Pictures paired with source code
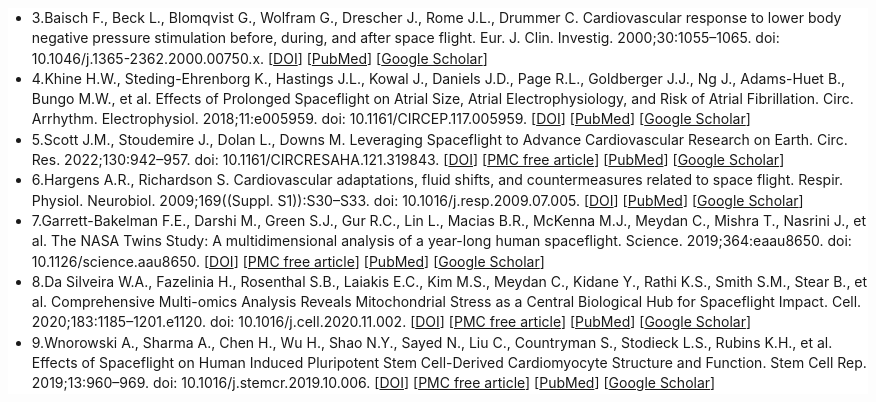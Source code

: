 * 3.Baisch F., Beck L., Blomqvist G., Wolfram G., Drescher J., Rome J.L., Drummer C. Cardiovascular response to lower body negative pressure stimulation before, during, and after space flight. Eur. J. Clin. Investig. 2000;30:1055–1065. doi: 10.1046/j.1365-2362.2000.00750.x. [[DOI](https://doi.org/10.1046/j.1365-2362.2000.00750.x)] [[PubMed](https://pubmed.ncbi.nlm.nih.gov/11122320/)] [[Google Scholar](https://scholar.google.com/scholar_lookup?journal=Eur.%20J.%20Clin.%20Investig.&title=Cardiovascular%20response%20to%20lower%20body%20negative%20pressure%20stimulation%20before,%20during,%20and%20after%20space%20flight&author=F.%20Baisch&author=L.%20Beck&author=G.%20Blomqvist&author=G.%20Wolfram&author=J.%20Drescher&volume=30&publication_year=2000&pages=1055-1065&pmid=11122320&doi=10.1046/j.1365-2362.2000.00750.x&)]
* 4.Khine H.W., Steding-Ehrenborg K., Hastings J.L., Kowal J., Daniels J.D., Page R.L., Goldberger J.J., Ng J., Adams-Huet B., Bungo M.W., et al. Effects of Prolonged Spaceflight on Atrial Size, Atrial Electrophysiology, and Risk of Atrial Fibrillation. Circ. Arrhythm. Electrophysiol. 2018;11:e005959. doi: 10.1161/CIRCEP.117.005959. [[DOI](https://doi.org/10.1161/CIRCEP.117.005959)] [[PubMed](https://pubmed.ncbi.nlm.nih.gov/29752376/)] [[Google Scholar](https://scholar.google.com/scholar_lookup?journal=Circ.%20Arrhythm.%20Electrophysiol.&title=Effects%20of%20Prolonged%20Spaceflight%20on%20Atrial%20Size,%20Atrial%20Electrophysiology,%20and%20Risk%20of%20Atrial%20Fibrillation&author=H.W.%20Khine&author=K.%20Steding-Ehrenborg&author=J.L.%20Hastings&author=J.%20Kowal&author=J.D.%20Daniels&volume=11&publication_year=2018&pages=e005959&pmid=29752376&doi=10.1161/CIRCEP.117.005959&)]
* 5.Scott J.M., Stoudemire J., Dolan L., Downs M. Leveraging Spaceflight to Advance Cardiovascular Research on Earth. Circ. Res. 2022;130:942–957. doi: 10.1161/CIRCRESAHA.121.319843. [[DOI](https://doi.org/10.1161/CIRCRESAHA.121.319843)] [[PMC free article](/articles/PMC8985452/)] [[PubMed](https://pubmed.ncbi.nlm.nih.gov/35298305/)] [[Google Scholar](https://scholar.google.com/scholar_lookup?journal=Circ.%20Res.&title=Leveraging%20Spaceflight%20to%20Advance%20Cardiovascular%20Research%20on%20Earth&author=J.M.%20Scott&author=J.%20Stoudemire&author=L.%20Dolan&author=M.%20Downs&volume=130&publication_year=2022&pages=942-957&pmid=35298305&doi=10.1161/CIRCRESAHA.121.319843&)]
* 6.Hargens A.R., Richardson S. Cardiovascular adaptations, fluid shifts, and countermeasures related to space flight. Respir. Physiol. Neurobiol. 2009;169((Suppl. S1)):S30–S33. doi: 10.1016/j.resp.2009.07.005. [[DOI](https://doi.org/10.1016/j.resp.2009.07.005)] [[PubMed](https://pubmed.ncbi.nlm.nih.gov/19615471/)] [[Google Scholar](https://scholar.google.com/scholar_lookup?journal=Respir.%20Physiol.%20Neurobiol.&title=Cardiovascular%20adaptations,%20fluid%20shifts,%20and%20countermeasures%20related%20to%20space%20flight&author=A.R.%20Hargens&author=S.%20Richardson&volume=169&issue=(Suppl.%20S1)&publication_year=2009&pages=S30-S33&pmid=19615471&doi=10.1016/j.resp.2009.07.005&)]
* 7.Garrett-Bakelman F.E., Darshi M., Green S.J., Gur R.C., Lin L., Macias B.R., McKenna M.J., Meydan C., Mishra T., Nasrini J., et al. The NASA Twins Study: A multidimensional analysis of a year-long human spaceflight. Science. 2019;364:eaau8650. doi: 10.1126/science.aau8650. [[DOI](https://doi.org/10.1126/science.aau8650)] [[PMC free article](/articles/PMC7580864/)] [[PubMed](https://pubmed.ncbi.nlm.nih.gov/30975860/)] [[Google Scholar](https://scholar.google.com/scholar_lookup?journal=Science&title=The%20NASA%20Twins%20Study:%20A%20multidimensional%20analysis%20of%20a%20year-long%20human%20spaceflight&author=F.E.%20Garrett-Bakelman&author=M.%20Darshi&author=S.J.%20Green&author=R.C.%20Gur&author=L.%20Lin&volume=364&publication_year=2019&pages=eaau8650&pmid=30975860&doi=10.1126/science.aau8650&)]
* 8.Da Silveira W.A., Fazelinia H., Rosenthal S.B., Laiakis E.C., Kim M.S., Meydan C., Kidane Y., Rathi K.S., Smith S.M., Stear B., et al. Comprehensive Multi-omics Analysis Reveals Mitochondrial Stress as a Central Biological Hub for Spaceflight Impact. Cell. 2020;183:1185–1201.e1120. doi: 10.1016/j.cell.2020.11.002. [[DOI](https://doi.org/10.1016/j.cell.2020.11.002)] [[PMC free article](/articles/PMC7870178/)] [[PubMed](https://pubmed.ncbi.nlm.nih.gov/33242417/)] [[Google Scholar](https://scholar.google.com/scholar_lookup?journal=Cell&title=Comprehensive%20Multi-omics%20Analysis%20Reveals%20Mitochondrial%20Stress%20as%20a%20Central%20Biological%20Hub%20for%20Spaceflight%20Impact&author=W.A.%20Da%20Silveira&author=H.%20Fazelinia&author=S.B.%20Rosenthal&author=E.C.%20Laiakis&author=M.S.%20Kim&volume=183&publication_year=2020&pages=1185-1201.e1120&pmid=33242417&doi=10.1016/j.cell.2020.11.002&)]
* 9.Wnorowski A., Sharma A., Chen H., Wu H., Shao N.Y., Sayed N., Liu C., Countryman S., Stodieck L.S., Rubins K.H., et al. Effects of Spaceflight on Human Induced Pluripotent Stem Cell-Derived Cardiomyocyte Structure and Function. Stem Cell Rep. 2019;13:960–969. doi: 10.1016/j.stemcr.2019.10.006. [[DOI](https://doi.org/10.1016/j.stemcr.2019.10.006)] [[PMC free article](/articles/PMC6915842/)] [[PubMed](https://pubmed.ncbi.nlm.nih.gov/31708475/)] [[Google Scholar](https://scholar.google.com/scholar_lookup?journal=Stem%20Cell%20Rep.&title=Effects%20of%20Spaceflight%20on%20Human%20Induced%20Pluripotent%20Stem%20Cell-Derived%20Cardiomyocyte%20Structure%20and%20Function&author=A.%20Wnorowski&author=A.%20Sharma&author=H.%20Chen&author=H.%20Wu&author=N.Y.%20Shao&volume=13&publication_year=2019&pages=960-969&pmid=31708475&doi=10.1016/j.stemcr.2019.10.006&)]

> Task instructions
Reproduce the entries above exactly, without images.

> Completed task
Source code

: * 3.Baisch F., Beck L., Blomqvist G., Wolfram G., Drescher J., Rome J.L., Drummer C. Cardiovascular response to lower body negative pressure stimulation before, during, and after space flight. Eur. J. Clin. Investig. 2000;30:1055–1065. doi: 10.1046/j.1365-2362.2000.00750.x. [[DOI](https://doi.org/10.1046/j.1365-2362.2000.00750.x)] [[PubMed](https://pubmed.ncbi.nlm.nih.gov/11122320/)] [[Google Scholar](https://scholar.google.com/scholar_lookup?journal=Eur.%20J.%20Clin.%20Investig.&title=Cardiovascular%20response%20to%20lower%20body%20negative%20pressure%20stimulation%20before,%20during,%20and%20after%20space%20flight&author=F.%20Baisch&author=L.%20Beck&author=G.%20Blomqvist&author=G.%20Wolfram&author=J.%20Drescher&volume=30&publication_year=2000&pages=1055-1065&pmid=11122320&doi=10.1046/j.1365-2362.2000.00750.x&)]
* 4.Khine H.W., Steding-Ehrenborg K., Hastings J.L., Kowal J., Daniels J.D., Page R.L., Goldberger J.J., Ng J., Adams-Huet B., Bungo M.W., et al. Effects of Prolonged Spaceflight on Atrial Size, Atrial Electrophysiology, and Risk of Atrial Fibrillation. Circ. Arrhythm. Electrophysiol. 2018;11:e005959. doi: 10.1161/CIRCEP.117.005959. [[DOI](https://doi.org/10.1161/CIRCEP.117.005959)] [[PubMed](https://pubmed.ncbi.nlm.nih.gov/29752376/)] [[Google Scholar](https://scholar.google.com/scholar_lookup?journal=Circ.%20Arrhythm.%20Electrophysiol.&title=Effects%20of%20Prolonged%20Spaceflight%20on%20Atrial%20Size,%20Atrial%20Electrophysiology,%20and%20Risk%20of%20Atrial%20Fibrillation&author=H.W.%20Khine&author=K.%20Steding-Ehrenborg&author=J.L.%20Hastings&author=J.%20Kowal&author=J.D.%20Daniels&volume=11&publication_year=2018&pages=e005959&pmid=29752376&doi=10.1161/CIRCEP.117.005959&)]
* 5.Scott J.M., Stoudemire J., Dolan L., Downs M. Leveraging Spaceflight to Advance Cardiovascular Research on Earth. Circ. Res. 2022;130:942–957. doi: 10.1161/CIRCRESAHA.121.319843. [[DOI](https://doi.org/10.1161/CIRCRESAHA.121.319843)] [[PMC free article](/articles/PMC8985452/)] [[PubMed](https://pubmed.ncbi.nlm.nih.gov/35298305/)] [[Google Scholar](https://scholar.google.com/scholar_lookup?journal=Circ.%20Res.&title=Leveraging%20Spaceflight%20to%20Advance%20Cardiovascular%20Research%20on%20Earth&author=J.M.%20Scott&author=J.%20Stoudemire&author=L.%20Dolan&author=M.%20Downs&volume=130&publication_year=2022&pages=942-957&pmid=35298305&doi=10.1161/CIRCRESAHA.121.319843&)]
* 6.Hargens A.R., Richardson S. Cardiovascular adaptations, fluid shifts, and countermeasures related to space flight. Respir. Physiol. Neurobiol. 2009;169((Suppl. S1)):S30–S33. doi: 10.1016/j.resp.2009.07.005. [[DOI](https://doi.org/10.1016/j.resp.2009.07.005)] [[PubMed](https://pubmed.ncbi.nlm.nih.gov/19615471/)] [[Google Scholar](https://scholar.google.com/scholar_lookup?journal=Respir.%20Physiol.%20Neurobiol.&title=Cardiovascular%20adaptations,%20fluid%20shifts,%20and%20countermeasures%20related%20to%20space%20flight&author=A.R.%20Hargens&author=S.%20Richardson&volume=169&issue=(Suppl.%20S1)&publication_year=2009&pages=S30-S33&pmid=19615471&doi=10.1016/j.resp.2009.07.005&)]
* 7.Garrett-Bakelman F.E., Darshi M., Green S.J., Gur R.C., Lin L., Macias B.R., McKenna M.J., Meydan C., Mishra T., Nasrini J., et al. The NASA Twins Study: A multidimensional analysis of a year-long human spaceflight. Science. 2019;364:eaau8650. doi: 10.1126/science.aau8650. [[DOI](https://doi.org/10.1126/science.aau8650)] [[PMC free article](/articles/PMC7580864/)] [[PubMed](https://pubmed.ncbi.nlm.nih.gov/30975860/)] [[Google Scholar](https://scholar.google.com/scholar_lookup?journal=Science&title=The%20NASA%20Twins%20Study:%20A%20multidimensional%20analysis%20of%20a%20year-long%20human%20spaceflight&author=F.E.%20Garrett-Bakelman&author=M.%20Darshi&author=S.J.%20Green&author=R.C.%20Gur&author=L.%20Lin&volume=364&publication_year=2019&pages=eaau8650&pmid=30975860&doi=10.1126/science.aau8650&)]
* 8.Da Silveira W.A., Fazelinia H., Rosenthal S.B., Laiakis E.C., Kim M.S., Meydan C., Kidane Y., Rathi K.S., Smith S.M., Stear B., et al. Comprehensive Multi-omics Analysis Reveals Mitochondrial Stress as a Central Biological Hub for Spaceflight Impact. Cell. 2020;183:1185–1201.e1120. doi: 10.1016/j.cell.2020.11.002. [[DOI](https://doi.org/10.1016/j.cell.2020.11.002)] [[PMC free article](/articles/PMC7870178/)] [[PubMed](https://pubmed.ncbi.nlm.nih.gov/33242417/)] [[Google Scholar](https://scholar.google.com/scholar_lookup?journal=Cell&title=Comprehensive%20Multi-omics%20Analysis%20Reveals%20Mitochondrial%20Stress%20as%20a%20Central%20Biological%20Hub%20for%20Spaceflight%20Impact&author=W.A.%20Da%20Silveira&author=H.%20Fazelinia&author=S.B.%20Rosenthal&author=E.C.%20Laiakis&author=M.S.%20Kim&volume=183&publication_year=2020&pages=1185-1201.e1120&pmid=33242417&doi=10.1016/j.cell.2020.11.002&)]
* 9.Wnorowski A., Sharma A., Chen H., Wu H., Shao N.Y., Sayed N., Liu C., Countryman S., Stodieck L.S., Rubins K.H., et al. Effects of Spaceflight on Human Induced Pluripotent Stem Cell-Derived Cardiomyocyte Structure and Function. Stem Cell Rep. 2019;13:960–969. doi: 10.1016/j.stemcr.2019.10.006. [[DOI](https://doi.org/10.1016/j.stemcr.2019.10.006)] [[PMC free article](/articles/PMC6915842/)] [[PubMed](https://pubmed.ncbi.nlm.nih.gov/31708475/)] [[Google Scholar](https://scholar.google.com/scholar_lookup?journal=Stem%20Cell%20Rep.&title=Effects%20of%20Spaceflight%20on%20Human%20Induced%20Pluripotent%20Stem%20Cell-Derived%20Cardiomyocyte%20Structure%20and%20Function&author=A.%20Wnorowski&author=A.%20Sharma&author=H.%20Chen&author=H.%20Wu&author=N.Y.%20Shao&volume=13&publication_year=2019&pages=960-969&pmid=31708475&doi=10.1016/j.stemcr.2019.10.006&)]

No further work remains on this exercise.